* Collected data:
###

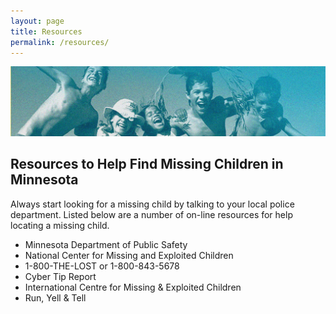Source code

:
 ```yaml
---
layout: page
title: Resources
permalink: /resources/
---
```


![](/assets/resources-banner.jpg)

## Resources to Help Find Missing Children in Minnesota

Always start looking for a missing child by talking to your local police department. Listed below are a number of on-line resources for help locating a missing child.

* Minnesota Department of Public Safety
* National Center for Missing and Exploited Children
* 1-800-THE-LOST or 1-800-843-5678
* Cyber Tip Report
* International Centre for Missing & Exploited Children
* Run, Yell & Tell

###

* TASK BRIEF: Nothing but an exact repeat of the records, pictures excluded, belongs in the answer.

* SOLVED EXERCISE:
Source code

:
 ```yaml
---
layout: page
title: Resources
permalink: /resources/
---
```


![](/assets/resources-banner.jpg)

## Resources to Help Find Missing Children in Minnesota

Always start looking for a missing child by talking to your local police department. Listed below are a number of on-line resources for help locating a missing child.

* Minnesota Department of Public Safety
* National Center for Missing and Exploited Children
* 1-800-THE-LOST or 1-800-843-5678
* Cyber Tip Report
* International Centre for Missing & Exploited Children
* Run, Yell & Tell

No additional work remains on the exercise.